Nina began to type a name into the search bar: Francesca Whit… But she quickly deleted it, her hands clammy. It frightened her the most to find her mother. She wasn’t sure why.

She decided on a safer bet: her eldest brother, Alexander.

Of all the Alexander Whitmores in the world, Nina’s brother was the first to pop up. Unsurprisingly, in the wake of the fire, he’d become incredibly successful, going first to undergraduate school at the University of Massachusetts and then to flight school at Purdue University, one of the best in the country. By the age of thirty-one, he’d been named a pilot for United Airlines and, according to LinkedIn, had since worked for everyone from Lufthansa to Turkish Airlines to British Airways. In the first photograph, he wore a pilot’s uniform and looked in his mid-forties with penetrating dark eyes and a firm jaw. He was the sort of man you wanted to see enter the cockpit, the sort you were sure would get you home safe. Nina’s heart felt squeezed, and she closed her computer and forced herself to take deep breaths.

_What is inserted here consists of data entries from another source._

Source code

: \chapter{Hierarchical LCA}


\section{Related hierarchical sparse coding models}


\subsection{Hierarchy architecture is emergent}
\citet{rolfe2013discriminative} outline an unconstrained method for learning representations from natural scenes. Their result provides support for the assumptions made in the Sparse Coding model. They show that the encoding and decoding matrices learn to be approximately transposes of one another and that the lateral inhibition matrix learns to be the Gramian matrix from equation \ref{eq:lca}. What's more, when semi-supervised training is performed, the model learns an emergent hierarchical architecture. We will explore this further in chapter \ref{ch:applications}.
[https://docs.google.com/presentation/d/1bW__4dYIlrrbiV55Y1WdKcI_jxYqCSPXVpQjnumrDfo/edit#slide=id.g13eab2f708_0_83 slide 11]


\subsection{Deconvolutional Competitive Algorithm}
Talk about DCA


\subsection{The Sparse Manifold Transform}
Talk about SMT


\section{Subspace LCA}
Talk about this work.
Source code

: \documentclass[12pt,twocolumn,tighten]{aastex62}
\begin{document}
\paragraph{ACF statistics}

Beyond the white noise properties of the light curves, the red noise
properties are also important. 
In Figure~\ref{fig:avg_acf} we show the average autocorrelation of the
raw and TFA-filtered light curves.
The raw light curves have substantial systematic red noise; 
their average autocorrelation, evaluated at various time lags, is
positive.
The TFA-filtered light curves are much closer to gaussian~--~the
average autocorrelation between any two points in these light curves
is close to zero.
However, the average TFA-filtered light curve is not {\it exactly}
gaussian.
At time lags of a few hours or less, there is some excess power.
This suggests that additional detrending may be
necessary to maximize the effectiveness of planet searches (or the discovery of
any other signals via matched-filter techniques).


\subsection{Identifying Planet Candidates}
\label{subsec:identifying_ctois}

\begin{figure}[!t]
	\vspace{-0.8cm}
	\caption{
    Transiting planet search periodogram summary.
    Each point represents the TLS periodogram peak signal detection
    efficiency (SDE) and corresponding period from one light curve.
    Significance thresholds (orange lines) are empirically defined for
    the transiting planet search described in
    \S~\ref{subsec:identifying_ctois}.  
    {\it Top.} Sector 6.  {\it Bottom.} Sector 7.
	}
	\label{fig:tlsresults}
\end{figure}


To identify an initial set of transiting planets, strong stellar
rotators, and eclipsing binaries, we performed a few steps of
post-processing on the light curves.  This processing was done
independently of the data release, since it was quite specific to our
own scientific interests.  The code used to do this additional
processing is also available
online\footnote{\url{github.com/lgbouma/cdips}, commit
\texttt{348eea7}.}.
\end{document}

But her brother looked like their father, Benjamin, so much so that Nina found it difficult to shake off the idea that she’d just seen her father’s ghost.

Suddenly, she remembered what her uncle had told her on the final birthday she’d spent on the island. Tio Angelo had said that Alexander didn’t want to take over the family business and wanted nothing to do with the hotel. He wanted to go his own way and build the life of his dreams. It was clear that he'd done exactly that in going to flight school and moving all over the world.

A thought rang between her ears, one she wanted to dismiss: Did Alexander burn the hotel down so he could escape the family?

But now that she’d brought the idea into the world, she knew she had to entertain it. A good anthropologist had no business eliminating a theory without evidence.

With a shaking hand, she wrote in a notebook: Possibility of arson? Alexander? Motive: he wanted out.